**Prompt:**
Copy out each line of the material that includes the word "HasEndTimeUsecs".

**Data for analysis:**

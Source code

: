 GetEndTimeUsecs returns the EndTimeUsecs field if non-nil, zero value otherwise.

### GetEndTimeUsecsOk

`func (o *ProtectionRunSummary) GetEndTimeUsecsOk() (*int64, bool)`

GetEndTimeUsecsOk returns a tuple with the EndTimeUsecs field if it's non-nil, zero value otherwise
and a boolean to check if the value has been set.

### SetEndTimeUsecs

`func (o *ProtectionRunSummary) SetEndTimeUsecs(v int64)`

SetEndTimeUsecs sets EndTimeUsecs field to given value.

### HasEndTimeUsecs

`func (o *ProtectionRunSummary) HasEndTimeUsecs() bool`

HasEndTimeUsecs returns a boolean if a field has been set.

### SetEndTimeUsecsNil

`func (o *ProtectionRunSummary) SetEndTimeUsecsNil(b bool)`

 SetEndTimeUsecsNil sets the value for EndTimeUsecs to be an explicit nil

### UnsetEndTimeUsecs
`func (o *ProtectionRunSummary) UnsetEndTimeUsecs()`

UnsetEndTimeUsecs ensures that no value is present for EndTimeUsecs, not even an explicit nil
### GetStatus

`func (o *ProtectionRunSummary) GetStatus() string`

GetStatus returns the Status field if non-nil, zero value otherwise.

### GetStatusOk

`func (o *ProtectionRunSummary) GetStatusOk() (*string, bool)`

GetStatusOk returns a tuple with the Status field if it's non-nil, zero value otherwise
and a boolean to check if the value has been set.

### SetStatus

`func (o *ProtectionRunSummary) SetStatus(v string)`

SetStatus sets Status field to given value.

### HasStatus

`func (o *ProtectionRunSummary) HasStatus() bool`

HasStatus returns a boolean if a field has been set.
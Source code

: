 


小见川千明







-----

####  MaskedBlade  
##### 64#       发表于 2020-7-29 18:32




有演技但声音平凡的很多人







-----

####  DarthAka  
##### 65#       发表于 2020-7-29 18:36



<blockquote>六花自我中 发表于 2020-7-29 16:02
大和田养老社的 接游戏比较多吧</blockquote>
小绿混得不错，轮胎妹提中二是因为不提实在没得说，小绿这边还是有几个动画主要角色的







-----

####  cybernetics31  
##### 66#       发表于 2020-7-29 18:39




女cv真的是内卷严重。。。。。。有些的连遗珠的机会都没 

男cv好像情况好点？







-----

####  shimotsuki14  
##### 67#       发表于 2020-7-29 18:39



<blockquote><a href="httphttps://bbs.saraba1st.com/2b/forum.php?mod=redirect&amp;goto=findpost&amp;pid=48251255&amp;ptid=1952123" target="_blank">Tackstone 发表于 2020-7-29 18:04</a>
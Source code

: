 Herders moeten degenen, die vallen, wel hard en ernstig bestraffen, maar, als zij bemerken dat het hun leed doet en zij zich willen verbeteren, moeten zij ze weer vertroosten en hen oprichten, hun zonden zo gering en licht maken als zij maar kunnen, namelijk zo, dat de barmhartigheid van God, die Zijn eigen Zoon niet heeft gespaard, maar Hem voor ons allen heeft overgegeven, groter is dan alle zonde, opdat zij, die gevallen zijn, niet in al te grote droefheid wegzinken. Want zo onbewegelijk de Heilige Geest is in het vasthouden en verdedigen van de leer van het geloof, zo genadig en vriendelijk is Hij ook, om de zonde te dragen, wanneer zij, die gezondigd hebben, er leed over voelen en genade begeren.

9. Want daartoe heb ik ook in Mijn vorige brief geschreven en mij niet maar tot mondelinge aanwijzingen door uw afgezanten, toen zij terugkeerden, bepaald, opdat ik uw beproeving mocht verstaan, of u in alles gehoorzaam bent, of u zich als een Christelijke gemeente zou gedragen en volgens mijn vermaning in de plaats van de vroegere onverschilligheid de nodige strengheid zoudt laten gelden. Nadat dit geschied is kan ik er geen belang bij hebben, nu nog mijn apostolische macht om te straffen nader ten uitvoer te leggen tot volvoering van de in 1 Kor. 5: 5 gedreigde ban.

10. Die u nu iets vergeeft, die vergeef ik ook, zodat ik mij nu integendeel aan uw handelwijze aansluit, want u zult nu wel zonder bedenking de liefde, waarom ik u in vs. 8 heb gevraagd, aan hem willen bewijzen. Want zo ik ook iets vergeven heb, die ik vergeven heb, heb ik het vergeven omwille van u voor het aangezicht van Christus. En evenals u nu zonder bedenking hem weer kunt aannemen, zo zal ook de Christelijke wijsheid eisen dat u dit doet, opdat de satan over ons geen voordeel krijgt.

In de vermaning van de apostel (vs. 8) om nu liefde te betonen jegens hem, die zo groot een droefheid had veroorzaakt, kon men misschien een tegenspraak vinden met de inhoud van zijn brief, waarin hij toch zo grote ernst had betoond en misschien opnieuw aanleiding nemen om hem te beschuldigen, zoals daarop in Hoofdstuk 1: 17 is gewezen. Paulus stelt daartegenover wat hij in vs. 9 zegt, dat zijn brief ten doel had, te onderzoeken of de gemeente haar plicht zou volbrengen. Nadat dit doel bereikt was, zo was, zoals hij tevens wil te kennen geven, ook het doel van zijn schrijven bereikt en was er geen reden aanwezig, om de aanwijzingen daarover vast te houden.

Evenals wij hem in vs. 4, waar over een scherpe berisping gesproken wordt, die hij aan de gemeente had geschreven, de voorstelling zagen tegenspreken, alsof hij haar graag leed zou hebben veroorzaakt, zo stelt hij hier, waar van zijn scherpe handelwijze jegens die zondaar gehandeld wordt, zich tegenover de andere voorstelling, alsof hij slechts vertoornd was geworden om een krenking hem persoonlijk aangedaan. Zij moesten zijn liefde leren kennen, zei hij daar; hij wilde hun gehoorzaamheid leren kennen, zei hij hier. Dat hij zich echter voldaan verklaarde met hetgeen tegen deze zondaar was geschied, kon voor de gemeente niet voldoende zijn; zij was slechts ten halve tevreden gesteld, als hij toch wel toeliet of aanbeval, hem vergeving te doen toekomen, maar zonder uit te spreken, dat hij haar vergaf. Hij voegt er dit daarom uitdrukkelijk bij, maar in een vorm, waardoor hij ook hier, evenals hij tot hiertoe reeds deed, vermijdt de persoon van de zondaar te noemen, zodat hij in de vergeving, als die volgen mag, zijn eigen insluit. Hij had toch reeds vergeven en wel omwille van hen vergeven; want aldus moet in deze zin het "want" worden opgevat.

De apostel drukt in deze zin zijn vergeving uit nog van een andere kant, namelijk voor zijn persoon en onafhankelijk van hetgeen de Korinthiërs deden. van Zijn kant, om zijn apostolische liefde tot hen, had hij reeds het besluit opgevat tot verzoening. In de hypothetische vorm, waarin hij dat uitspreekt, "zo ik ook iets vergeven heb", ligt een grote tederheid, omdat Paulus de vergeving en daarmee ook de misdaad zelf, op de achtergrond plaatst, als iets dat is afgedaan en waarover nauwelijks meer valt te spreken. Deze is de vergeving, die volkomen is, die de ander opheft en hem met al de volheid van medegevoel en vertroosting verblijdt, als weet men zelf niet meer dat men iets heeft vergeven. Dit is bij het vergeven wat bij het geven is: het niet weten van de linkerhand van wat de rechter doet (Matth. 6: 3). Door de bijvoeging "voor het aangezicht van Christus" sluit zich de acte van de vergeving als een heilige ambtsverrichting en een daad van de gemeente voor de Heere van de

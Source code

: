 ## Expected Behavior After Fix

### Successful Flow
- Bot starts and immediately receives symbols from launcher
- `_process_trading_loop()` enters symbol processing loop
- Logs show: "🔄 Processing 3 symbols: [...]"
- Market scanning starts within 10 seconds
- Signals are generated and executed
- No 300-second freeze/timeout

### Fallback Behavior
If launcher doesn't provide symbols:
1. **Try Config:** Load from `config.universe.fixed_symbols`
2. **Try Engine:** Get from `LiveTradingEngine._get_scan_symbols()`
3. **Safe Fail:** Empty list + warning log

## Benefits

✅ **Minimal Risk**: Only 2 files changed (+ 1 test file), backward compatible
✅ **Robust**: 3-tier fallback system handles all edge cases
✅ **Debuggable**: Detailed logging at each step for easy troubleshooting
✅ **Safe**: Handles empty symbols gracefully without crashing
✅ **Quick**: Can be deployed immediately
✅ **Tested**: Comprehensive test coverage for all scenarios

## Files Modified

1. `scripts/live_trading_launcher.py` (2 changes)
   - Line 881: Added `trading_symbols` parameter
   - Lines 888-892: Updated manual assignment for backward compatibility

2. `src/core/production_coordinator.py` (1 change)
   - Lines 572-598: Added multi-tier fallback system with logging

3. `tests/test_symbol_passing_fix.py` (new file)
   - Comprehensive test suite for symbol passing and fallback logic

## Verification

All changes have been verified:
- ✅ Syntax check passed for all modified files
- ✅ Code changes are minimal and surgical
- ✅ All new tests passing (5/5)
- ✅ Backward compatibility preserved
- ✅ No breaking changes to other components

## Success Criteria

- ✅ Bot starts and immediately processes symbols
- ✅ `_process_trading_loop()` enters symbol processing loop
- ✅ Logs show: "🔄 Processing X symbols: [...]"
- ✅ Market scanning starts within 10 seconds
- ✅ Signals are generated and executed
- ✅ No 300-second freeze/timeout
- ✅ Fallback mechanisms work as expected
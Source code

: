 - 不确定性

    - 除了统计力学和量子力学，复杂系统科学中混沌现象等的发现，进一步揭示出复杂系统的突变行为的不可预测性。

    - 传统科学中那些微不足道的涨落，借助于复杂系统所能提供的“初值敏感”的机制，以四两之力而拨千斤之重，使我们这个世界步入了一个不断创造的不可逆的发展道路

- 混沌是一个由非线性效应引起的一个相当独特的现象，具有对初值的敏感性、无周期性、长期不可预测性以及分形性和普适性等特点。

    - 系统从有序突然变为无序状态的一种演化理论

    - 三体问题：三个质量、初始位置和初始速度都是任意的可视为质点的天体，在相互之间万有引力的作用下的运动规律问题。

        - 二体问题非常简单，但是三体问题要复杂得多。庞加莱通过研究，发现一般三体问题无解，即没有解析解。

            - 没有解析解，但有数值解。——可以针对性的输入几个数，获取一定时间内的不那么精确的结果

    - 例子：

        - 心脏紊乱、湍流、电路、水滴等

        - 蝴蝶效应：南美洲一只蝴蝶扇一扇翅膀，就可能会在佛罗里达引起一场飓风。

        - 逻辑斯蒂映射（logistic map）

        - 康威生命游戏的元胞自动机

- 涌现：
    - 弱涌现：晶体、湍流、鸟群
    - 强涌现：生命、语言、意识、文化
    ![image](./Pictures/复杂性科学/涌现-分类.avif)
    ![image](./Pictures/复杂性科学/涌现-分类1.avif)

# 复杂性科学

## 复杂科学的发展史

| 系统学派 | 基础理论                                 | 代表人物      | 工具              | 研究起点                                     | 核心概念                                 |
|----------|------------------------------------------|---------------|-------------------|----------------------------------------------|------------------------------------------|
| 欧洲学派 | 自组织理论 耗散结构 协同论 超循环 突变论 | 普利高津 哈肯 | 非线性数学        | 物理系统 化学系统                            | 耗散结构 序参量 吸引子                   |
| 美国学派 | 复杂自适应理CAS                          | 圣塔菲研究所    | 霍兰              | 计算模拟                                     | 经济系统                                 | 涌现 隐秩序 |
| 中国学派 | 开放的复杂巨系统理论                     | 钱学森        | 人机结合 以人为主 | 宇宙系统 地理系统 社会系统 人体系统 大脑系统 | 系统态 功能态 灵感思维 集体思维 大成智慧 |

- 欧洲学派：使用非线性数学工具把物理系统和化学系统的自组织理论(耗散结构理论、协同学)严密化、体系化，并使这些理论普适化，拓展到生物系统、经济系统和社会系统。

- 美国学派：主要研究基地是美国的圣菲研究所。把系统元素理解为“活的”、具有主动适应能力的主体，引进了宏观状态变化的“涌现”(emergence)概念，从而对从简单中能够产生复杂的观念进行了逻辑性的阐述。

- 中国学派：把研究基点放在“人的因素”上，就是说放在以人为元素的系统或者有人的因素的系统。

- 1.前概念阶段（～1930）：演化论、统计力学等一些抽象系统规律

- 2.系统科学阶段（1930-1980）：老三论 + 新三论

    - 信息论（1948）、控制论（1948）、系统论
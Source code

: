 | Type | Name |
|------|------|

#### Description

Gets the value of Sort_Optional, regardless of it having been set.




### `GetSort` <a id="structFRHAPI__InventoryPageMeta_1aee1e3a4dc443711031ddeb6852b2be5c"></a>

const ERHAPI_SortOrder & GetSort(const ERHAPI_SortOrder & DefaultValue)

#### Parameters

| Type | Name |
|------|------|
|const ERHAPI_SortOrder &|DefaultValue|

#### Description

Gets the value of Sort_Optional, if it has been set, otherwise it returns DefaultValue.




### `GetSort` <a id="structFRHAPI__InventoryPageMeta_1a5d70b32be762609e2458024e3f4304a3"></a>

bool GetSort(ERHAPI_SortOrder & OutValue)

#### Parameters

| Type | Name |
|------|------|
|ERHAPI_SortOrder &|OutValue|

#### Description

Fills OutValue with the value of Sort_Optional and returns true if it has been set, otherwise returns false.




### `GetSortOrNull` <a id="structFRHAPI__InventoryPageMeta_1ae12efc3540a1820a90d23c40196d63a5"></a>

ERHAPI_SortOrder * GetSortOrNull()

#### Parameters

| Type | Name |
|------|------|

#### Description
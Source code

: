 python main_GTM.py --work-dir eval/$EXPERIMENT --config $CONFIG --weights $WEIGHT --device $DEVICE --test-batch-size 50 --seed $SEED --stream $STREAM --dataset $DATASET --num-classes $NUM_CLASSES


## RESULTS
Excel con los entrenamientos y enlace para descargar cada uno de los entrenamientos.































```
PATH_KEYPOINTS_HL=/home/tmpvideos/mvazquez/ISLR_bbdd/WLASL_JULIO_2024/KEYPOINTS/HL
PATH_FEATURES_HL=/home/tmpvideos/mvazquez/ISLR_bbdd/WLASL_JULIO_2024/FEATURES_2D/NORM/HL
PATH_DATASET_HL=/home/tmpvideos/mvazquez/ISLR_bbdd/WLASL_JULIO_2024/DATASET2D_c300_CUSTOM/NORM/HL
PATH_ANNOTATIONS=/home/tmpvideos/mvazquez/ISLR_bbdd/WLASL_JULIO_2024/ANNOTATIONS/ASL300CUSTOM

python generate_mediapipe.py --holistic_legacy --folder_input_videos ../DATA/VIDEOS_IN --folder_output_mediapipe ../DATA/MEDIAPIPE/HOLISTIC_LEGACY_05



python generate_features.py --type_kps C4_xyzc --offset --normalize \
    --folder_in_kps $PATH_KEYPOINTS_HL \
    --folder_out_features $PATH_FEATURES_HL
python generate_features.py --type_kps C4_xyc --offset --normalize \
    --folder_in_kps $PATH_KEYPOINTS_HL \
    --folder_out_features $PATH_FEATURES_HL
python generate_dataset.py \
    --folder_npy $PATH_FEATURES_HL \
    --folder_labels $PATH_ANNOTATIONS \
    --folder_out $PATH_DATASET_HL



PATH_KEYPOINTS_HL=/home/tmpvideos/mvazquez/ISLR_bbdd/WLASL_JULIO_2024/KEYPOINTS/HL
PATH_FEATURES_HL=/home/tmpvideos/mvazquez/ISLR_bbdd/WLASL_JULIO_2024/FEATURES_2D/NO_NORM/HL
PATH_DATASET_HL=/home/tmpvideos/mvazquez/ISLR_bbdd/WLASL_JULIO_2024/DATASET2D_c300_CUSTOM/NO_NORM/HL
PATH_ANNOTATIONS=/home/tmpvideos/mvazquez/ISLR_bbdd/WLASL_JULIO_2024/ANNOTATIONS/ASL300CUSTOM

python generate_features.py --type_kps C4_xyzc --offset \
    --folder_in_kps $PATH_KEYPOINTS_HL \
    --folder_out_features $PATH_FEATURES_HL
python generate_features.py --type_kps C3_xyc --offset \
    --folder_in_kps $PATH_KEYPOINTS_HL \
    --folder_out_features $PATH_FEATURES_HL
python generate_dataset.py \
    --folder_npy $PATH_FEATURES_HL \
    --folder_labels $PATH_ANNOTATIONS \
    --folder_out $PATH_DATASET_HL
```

**Answer to this task:**
### HasEndTimeUsecs
`func (o *ProtectionRunSummary) HasEndTimeUsecs() bool`
HasEndTimeUsecs returns a boolean if a field has been set.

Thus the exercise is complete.